MediaWiki 1.20.2 installation

  • Language
  • Existing wiki
  • Welcome to MediaWiki!
  • Connect to database
  • Upgrade existing installation
  • Database settings
  • Name
  • Options
  • Install
  • Complete!

Upgrading

This file provides an overview of the MediaWiki upgrade process. For help with specific problems, check

for information and workarounds to common issues.

Contents

Overview

Comprehensive documentation on upgrading to the latest version of the software is available at http://www.mediawiki.org/wiki/Manual:Upgrading.

Consult the release notes

Before doing anything, stop and consult the release notes supplied with the new version of the software. These detail bug fixes, new features and functionality, and any particular points that may need to be noted during the upgrade procedure.

Backup first

It is imperative that, prior to attempting an upgrade of the database schema, you take a complete backup of your wiki database and files and verify it. While the upgrade scripts are somewhat robust, there is no guarantee that things will not fail, leaving the database in an inconsistent state.

http://www.mediawiki.org/wiki/Manual:Backing_up_a_wiki provides an overview of the backup process. You should also refer to the documentation for your database management system for information on backing up a database, and to your operating system documentation for information on making copies of files.

Perform the file upgrade

Download the files for the new version of the software. These are available as a compressed "tar" archive from the Wikimedia Download Service (http://download.wikimedia.org/mediawiki).

You can also obtain the new files directly from our Subversion source code repository, via a checkout or export operation.

Replace the existing MediaWiki files with the new. You should preserve the LocalSettings.php file and the "extensions" and "images" directories.

Depending upon your configuration, you may also need to preserve additional directories, including a custom upload directory ($wgUploadDirectory), deleted file archives, and any custom skins.

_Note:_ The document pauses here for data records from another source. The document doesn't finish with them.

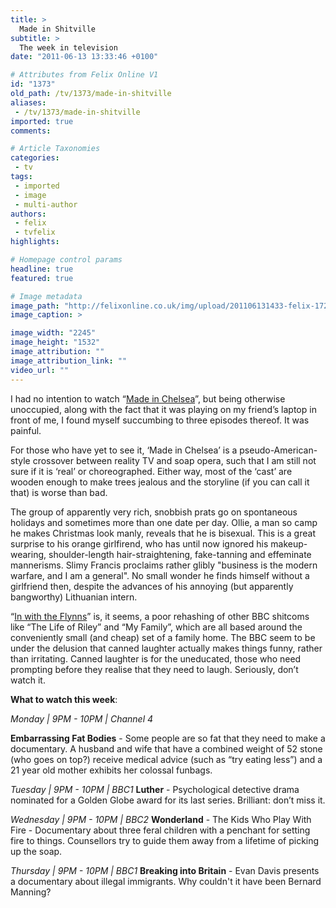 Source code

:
 ```yaml
---
title: >
  Made in Shitville
subtitle: >
  The week in television
date: "2011-06-13 13:33:46 +0100"

# Attributes from Felix Online V1
id: "1373"
old_path: /tv/1373/made-in-shitville
aliases:
 - /tv/1373/made-in-shitville
imported: true
comments:

# Article Taxonomies
categories:
 - tv
tags:
 - imported
 - image
 - multi-author
authors:
 - felix
 - tvfelix
highlights:

# Homepage control params
headline: true
featured: true

# Image metadata
image_path: "http://felixonline.co.uk/img/upload/201106131433-felix-172.jpeg"
image_caption: >

image_width: "2245"
image_height: "1532"
image_attribution: ""
image_attribution_link: ""
video_url: ""
---
```


I had no intention to watch “[Made in Chelsea](http://www.e4.com/chelsea/)”, but being otherwise unoccupied, along with the fact that it was playing on my friend’s laptop in front of me, I found myself succumbing to three episodes thereof. It was painful.

For those who have yet to see it, ‘Made in Chelsea’ is a pseudo-American-style crossover between reality TV and soap opera, such that I am still not sure if it is ‘real’ or choreographed. Either way, most of the ‘cast’ are wooden enough to make trees jealous and the storyline (if you can call it that) is worse than bad.

The group of apparently very rich, snobbish prats go on spontaneous holidays and sometimes more than one date per day. Ollie, a man so camp he makes Christmas look manly, reveals that he is bisexual. This is a great surprise to his orange girlfirend, who has until now ignored his makeup-wearing, shoulder-length hair-straightening, fake-tanning and effeminate mannerisms. Slimy Francis proclaims rather glibly "business is the modern warfare, and I am a general". No small wonder he finds himself without a girlfriend then, despite the advances of his annoying (but apparently bangworthy) Lithuanian intern.

“[In with the Flynns](http://www.bbc.co.uk/blogs/comedy/2011/06/in-with-the-flynns-will-mellor.shtml)” is, it seems, a poor rehashing of other BBC shitcoms like “The Life of Riley” and “My Family”, which are all based around the conveniently small (and cheap) set of a family home. The BBC seem to be under the delusion that canned laughter actually makes things funny, rather than irritating. Canned laughter is for the uneducated, those who need prompting before they realise that they need to laugh. Seriously, don’t watch it.

__What to watch this week__:

_Monday | 9PM - 10PM | Channel 4_

__Embarrassing Fat Bodies__ - Some people are so fat that they need to make a documentary. A husband and wife that have a combined weight of 52 stone (who goes on top?) receive medical advice (such as “try eating less”) and a 21 year old mother exhibits her colossal funbags.

_Tuesday | 9PM - 10PM | BBC1_
__Luther__ - Psychological detective drama nominated for a Golden Globe award for its last series. Brilliant: don’t miss it.

_Wednesday | 9PM - 10PM | BBC2_
__Wonderland__ - The Kids Who Play With Fire - Documentary about three feral children with a penchant for setting fire to things. Counsellors try to guide them away from a lifetime of picking up the soap.

_Thursday | 9PM - 10PM | BBC1_
__Breaking into Britain__ - Evan Davis presents a documentary about illegal immigrants. Why couldn't it have been Bernard Manning?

Perform the database upgrade

From the web

If you browse to the web-based installation script (usually at /mw-config/index.php) from your wiki installation you can follow the script and upgrade your database in place.

From the command line

From the command line, browse to the "maintenance" directory and run the update.php script to check and update the schema. This will insert missing tables, update existing tables, and move data around as needed. In most cases, this is successful and nothing further needs to be done.

Check configuration settings

The names of configuration variables, and their default values and purposes, can change between release branches, e.g. $wgDisableUploads in 1.4 is replaced with $wgEnableUploads in later versions. When upgrading, consult the release notes to check for configuration changes which would alter the expected behaviour of MediaWiki.

Check installed extensions

Extensions usually need to be upgraded at the same time as the MediaWiki core.

In MediaWiki 1.14 some extensions were migrated into the core. Please see the HISTORY section "Migrated extensions" and disable these extensions in your LocalSettings.php

Test

It makes sense to test your wiki immediately following any kind of maintenance procedure, and especially after upgrading; check that page views and edits work normally and that special pages continue to function, etc. and correct errors and quirks which reveal themselves.

You should also test any extensions, and upgrade these if necessary.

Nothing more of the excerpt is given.